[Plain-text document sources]
****
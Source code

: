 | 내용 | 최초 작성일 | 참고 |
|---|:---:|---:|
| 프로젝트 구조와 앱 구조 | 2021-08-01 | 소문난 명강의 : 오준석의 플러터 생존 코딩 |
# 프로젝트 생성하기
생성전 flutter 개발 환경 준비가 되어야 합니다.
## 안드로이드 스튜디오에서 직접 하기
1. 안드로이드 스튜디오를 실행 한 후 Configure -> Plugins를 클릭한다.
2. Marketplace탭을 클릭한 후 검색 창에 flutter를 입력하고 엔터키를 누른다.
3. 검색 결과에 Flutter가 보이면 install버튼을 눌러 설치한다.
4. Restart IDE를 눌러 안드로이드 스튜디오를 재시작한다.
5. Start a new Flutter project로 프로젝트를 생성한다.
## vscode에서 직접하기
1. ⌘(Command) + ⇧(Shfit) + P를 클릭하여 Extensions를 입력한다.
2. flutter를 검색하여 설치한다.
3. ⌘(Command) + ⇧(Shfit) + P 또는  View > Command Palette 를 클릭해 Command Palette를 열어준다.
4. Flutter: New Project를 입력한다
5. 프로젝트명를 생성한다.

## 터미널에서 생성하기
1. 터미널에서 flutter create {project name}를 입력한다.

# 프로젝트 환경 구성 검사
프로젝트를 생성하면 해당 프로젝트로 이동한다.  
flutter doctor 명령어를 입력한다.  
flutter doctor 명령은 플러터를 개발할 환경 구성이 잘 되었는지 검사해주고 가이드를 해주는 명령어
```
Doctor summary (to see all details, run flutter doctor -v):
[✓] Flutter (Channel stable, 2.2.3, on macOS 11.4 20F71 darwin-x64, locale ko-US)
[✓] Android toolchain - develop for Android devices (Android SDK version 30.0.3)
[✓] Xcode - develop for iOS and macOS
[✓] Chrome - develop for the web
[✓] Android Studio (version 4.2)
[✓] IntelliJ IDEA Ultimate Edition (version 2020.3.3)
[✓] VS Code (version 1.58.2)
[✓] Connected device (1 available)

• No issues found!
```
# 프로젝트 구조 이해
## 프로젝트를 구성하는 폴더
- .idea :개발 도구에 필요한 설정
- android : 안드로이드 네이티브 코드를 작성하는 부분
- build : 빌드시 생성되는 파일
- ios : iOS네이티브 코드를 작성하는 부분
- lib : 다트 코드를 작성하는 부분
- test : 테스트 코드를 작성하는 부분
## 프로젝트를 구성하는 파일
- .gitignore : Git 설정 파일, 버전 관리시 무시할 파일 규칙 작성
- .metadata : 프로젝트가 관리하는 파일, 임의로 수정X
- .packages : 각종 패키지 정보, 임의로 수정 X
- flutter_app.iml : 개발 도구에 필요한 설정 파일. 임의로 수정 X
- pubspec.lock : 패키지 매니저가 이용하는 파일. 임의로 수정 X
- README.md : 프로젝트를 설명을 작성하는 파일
****
*Prompt*
Every line from the one containing "- .idea :개발 도구에 필요한 설정" through the last line of the entries should be output exactly; nothing else belongs in the reply.

*Task output*
- .idea :개발 도구에 필요한 설정
- android : 안드로이드 네이티브 코드를 작성하는 부분
- build : 빌드시 생성되는 파일
- ios : iOS네이티브 코드를 작성하는 부분
- lib : 다트 코드를 작성하는 부분
- test : 테스트 코드를 작성하는 부분
## 프로젝트를 구성하는 파일
- .gitignore : Git 설정 파일, 버전 관리시 무시할 파일 규칙 작성
- .metadata : 프로젝트가 관리하는 파일, 임의로 수정X
- .packages : 각종 패키지 정보, 임의로 수정 X
- flutter_app.iml : 개발 도구에 필요한 설정 파일. 임의로 수정 X
- pubspec.lock : 패키지 매니저가 이용하는 파일. 임의로 수정 X
- README.md : 프로젝트를 설명을 작성하는 파일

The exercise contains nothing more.